Der Terror begann in der Schule. 1938 ging der damals 13-Jährige ins Realgymnasium in Mauer bei Wien – ein Internat, weil die Ehe seiner Eltern dem Zusammenbruch nahe war. Nach dem "Anschluss" wurde eine Truppe von deutschen SS-Männern in der Schule untergebracht. "Die haben sich mir gegenüber besser verhalten als meine lieben österreichischen Mitschüler, die mich immer wieder verprügelten, vor allem außerhalb der Schule."

Es war ihm immerhin erlaubt, das Schuljahr zu beenden. Was er damals noch nicht wusste: Es sollte sein letztes Schuljahr bleiben. Umso erstaunlicher ist der weitere Lebensweg des heute 93-Jährigen, der es in London mit 40 Jahren zum Chemie-Professor brachte und am Montag im Beisein des österreichischen Bundespräsidenten ein Ehrendoktorat der Universität Wien erhielt.

Kritische Haltung gegenüber Österreich

Vorgeschlagen dafür wurde er von Chemie-Dekan Bernhard Keppler, verliehen wurde es ihm gemeinsam mit dem Biochemiker und Immunologen Isaac P. Witz, der ebenfalls als Kind aus Wien flüchten musste. "Die Annahme des Ehrendoktorats soll nicht heißen, dass ich mit Österreich ausgesöhnt bin. Ich habe das nur unter der Bedingung akzeptiert, dass ich aus diesem Anlass auch über die Dinge sprechen kann, die mir und meinen Eltern angetan wurden", stellt Shaw klar.

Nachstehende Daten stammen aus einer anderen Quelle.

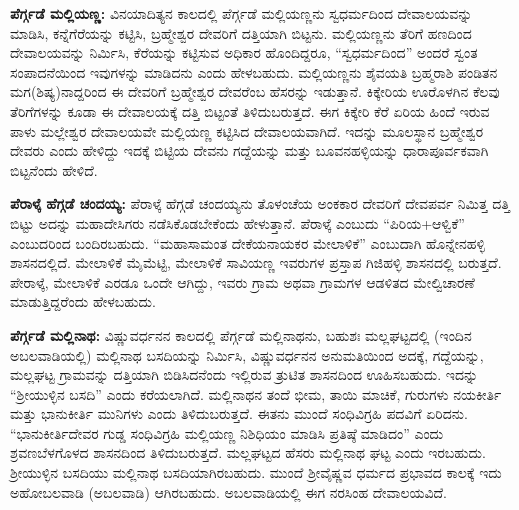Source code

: \textbf{ಪೆರ್ಗ್ಗಡೆ ಮಲ್ಲಿಯಣ್ಣ:} ವಿನಯಾದಿತ್ಯನ ಕಾಲದಲ್ಲಿ ಪೆರ್ಗ್ಗಡೆ ಮಲ್ಲಿಯಣ್ಣನು ಸ್ವಧರ್ಮದಿಂದ ದೇವಾಲಯವನ್ನು ಮಾಡಿಸಿ, ಕನ್ನೆಗೆರೆಯನ್ನು ಕಟ್ಟಿಸಿ, ಬ್ರಹ್ಮೇಶ್ವರ ದೇವರಿಗೆ ದತ್ತಿಯಾಗಿ ಬಿಟ್ಟನು. ಮಲ್ಲಿಯಣ್ಣನು ತೆರಿಗೆ ಹಣದಿಂದ ದೇವಾಲಯವನ್ನು ನಿರ್ಮಿಸಿ, ಕೆರೆಯನ್ನು ಕಟ್ಟಿಸುವ ಅಧಿಕಾರ ಹೊಂದಿದ್ದರೂ, “ಸ್ವಧರ್ಮದಿಂದ” ಅಂದರೆ ಸ್ವಂತ ಸಂಪಾದನೆ\-ಯಿಂದ ಇವುಗಳನ್ನು ಮಾಡಿದನು ಎಂದು ಹೇಳಬಹುದು. ಮಲ್ಲಿಯಣ್ಣನು ಶೈವಯತಿ ಬ್ರಹ್ಮರಾಶಿ ಪಂಡಿತನ ಮಗ(ಶಿಷ್ಯ)\-ನಾದ್ದರಿಂದ ಈ ದೇವರಿಗೆ ಬ್ರಹ್ಮೇಶ್ವರ ದೇವರೆಂಬ ಹೆಸರನ್ನು ಇಡುತ್ತಾನೆ. ಕಿಕ್ಕೇರಿಯ ಊರೊಳಗಿನ ಕೆಲವು ತೆರಿಗೆಗಳನ್ನು ಕೂಡಾ ಈ ದೇವಾಲಯಕ್ಕೆ ದತ್ತಿ ಬಿಟ್ಟಂತೆ ತಿಳಿದುಬರುತ್ತದೆ. ಈಗ ಕಿಕ್ಕೇರಿ ಕೆರೆ ಏರಿಯ ಹಿಂದೆ ಇರುವ ಪಾಳು ಮಲ್ಲೇಶ್ವರ ದೇವಾಲಯವೇ ಮಲ್ಲಿಯಣ್ಣ ಕಟ್ಟಿಸಿದ ದೇವಾಲಯವಾಗಿದೆ. ಇದನ್ನು ಮೂಲಸ್ಥಾನ ಬ್ರಹ್ಮೇಶ್ವರ ದೇವರು ಎಂದು ಹೇಳಿದ್ದು ಇದಕ್ಕೆ ಬಿಟ್ಟಿಯ ದೇವನು ಗದ್ದೆಯನ್ನು ಮತ್ತು ಬೂವನಹಳ್ಳಿಯನ್ನು ಧಾರಾಪೂರ್ವಕವಾಗಿ ಬಿಟ್ಟನೆಂದು ಹೇಳಿದೆ.

\textbf{ಪೆರಾಳ್ಕೆ ಹೆಗ್ಗಡೆ ಚಂದಯ್ಯ:} ಪೆರಾಳ್ಕೆ ಹೆಗ್ಗಡೆ ಚಂದಯ್ಯನು ತೊಳಂಚೆಯ ಅಂಕಕಾರ ದೇವರಿಗೆ ದೇವಪರ್ವ ನಿಮಿತ್ತ ದತ್ತಿ ಬಿಟ್ಟು ಅದನ್ನು ಮಹಾದೇಸಿಗರು ನಡೆಸಿಕೊಡಬೇಕೆಂದು ಹೇಳುತ್ತಾನೆ. ಪೆರಾಳ್ಕೆ ಎಂಬುದು “ಪಿರಿಯ+ಆಳ್ವಿಕೆ” ಎಂಬುದರಿಂದ ಬಂದಿರಬಹುದು. “ಮಹಾಸಾಮಂತ ದೇಕೆಯನಾಯಕರ ಮೇಲಾಳಿಕೆ” ಎಂಬುದಾಗಿ ಹೊನ್ನೇನಹಳ್ಳಿ ಶಾಸನದಲ್ಲಿದೆ. ಮೇಲಾಳಿಕೆ ಮೈಮೆಟ್ಟಿ, ಮೇಲಾಳಿಕೆ ಸಾವಿಯಣ್ಣ ಇವರುಗಳ ಪ್ರಸ್ತಾಪ ಗಿಜಿಹಳ್ಳಿ ಶಾಸನದಲ್ಲಿ ಬರುತ್ತದೆ. ಪೇರಾಳ್ಕೆ, ಮೇಲಾಳಿಕೆ ಎರಡೂ ಒಂದೇ ಆಗಿದ್ದು, ಇವರು ಗ್ರಾಮ ಅಥವಾ ಗ್ರಾಮಗಳ ಆಡಳಿತದ ಮೇಲ್ವಿಚಾರಣೆ ಮಾಡುತ್ತಿದ್ದರೆಂದು ಹೇಳಬಹುದು.

\textbf{ಪೆರ್ಗ್ಗಡೆ ಮಲ್ಲಿನಾಥ:} ವಿಷ್ಣುವರ್ಧನನ ಕಾಲದಲ್ಲಿ ಪೆರ್ಗ್ಗಡೆ ಮಲ್ಲಿನಾಥನು, ಬಹುಶಃ ಮಲ್ಲಘಟ್ಟದಲ್ಲಿ (ಇಂದಿನ ಅಬಲವಾಡಿಯಲ್ಲಿ) ಮಲ್ಲಿನಾಥ ಬಸದಿಯನ್ನು ನಿರ್ಮಿಸಿ, ವಿಷ್ಣುವರ್ಧನನ ಅನುಮತಿಯಿಂದ ಅದಕ್ಕೆ, ಗದ್ದೆಯನ್ನು, ಮಲ್ಲಘಟ್ಟ ಗ್ರಾಮವನ್ನು ದತ್ತಿಯಾಗಿ ಬಿಡಿಸಿದನೆಂದು ಇಲ್ಲಿರುವ ತ್ರುಟಿತ ಶಾಸನದಿಂದ ಊಹಿಸಬಹುದು. ಇದನ್ನು “ಶ‍್ರೀಯುಳ್ಳಿನ ಬಸದಿ” ಎಂದು ಕರೆಯಲಾಗಿದೆ. ಮಲ್ಲಿನಾಥನ ತಂದೆ ಭೀಮ, ತಾಯಿ ಮಾಚಿಕೆ, ಗುರುಗಳು ನಯಕೀರ್ತಿ ಮತ್ತು ಭಾನುಕೀರ್ತಿ ಮುನಿಗಳು ಎಂದು ತಿಳಿದುಬರುತ್ತದೆ. ಈತನು ಮುಂದೆ ಸಂಧಿವಿಗ್ರಹಿ ಪದವಿಗೆ ಏರಿದನು. “ಭಾನುಕೀರ್ತಿದೇವರ ಗುಡ್ಡ ಸಂಧಿವಿಗ್ರಹಿ ಮಲ್ಲಿಯಣ್ಣ ನಿಶಿಧಿಯಂ ಮಾಡಿಸಿ ಪ್ರತಿಷ್ಠೆ ಮಾಡಿದಂ” ಎಂದು ಶ್ರವಣಬೆಳಗೊಳದ ಶಾಸನದಿಂದ ತಿಳಿದುಬರುತ್ತದೆ. ಮಲ್ಲಘಟ್ಟದ ಹೆಸರು ಮಲ್ಲಿನಾಥ ಘಟ್ಟ ಎಂದು ಇರಬಹುದು. ಶ‍್ರೀಯುಳ್ಳಿನ ಬಸದಿಯು ಮಲ್ಲಿನಾಥ ಬಸದಿಯಾಗಿರಬಹುದು. ಮುಂದೆ ಶ‍್ರೀವೈಷ್ಣವ ಧರ್ಮದ ಪ್ರಭಾವದ ಕಾಲಕ್ಕೆ ಇದು ಅಹೋಬಲವಾಡಿ (ಅಬಲವಾಡಿ) ಆಗಿರಬಹುದು. ಅಬಲವಾಡಿಯಲ್ಲಿ ಈಗ ನರಸಿಂಹ ದೇವಾಲಯವಿದೆ.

Man kann es ihm kaum verdenken. So musste er vor knapp 80 Jahren mit seiner Mutter aus der Spiegelgasse in der Wiener Innenstadt ausziehen und in den zweiten Bezirk übersiedeln und traute sich kaum mehr aus dem Haus. Er war selbst das Opfer von Prügelattacken geworden und hatte mitansehen müssen, wie ältere Juden mitten auf der Straße zusammengeschlagen worden waren. Noch im Exil in London hatte er Angst, wenn er auf offener Straße einer Gruppe Jugendlicher begegnete.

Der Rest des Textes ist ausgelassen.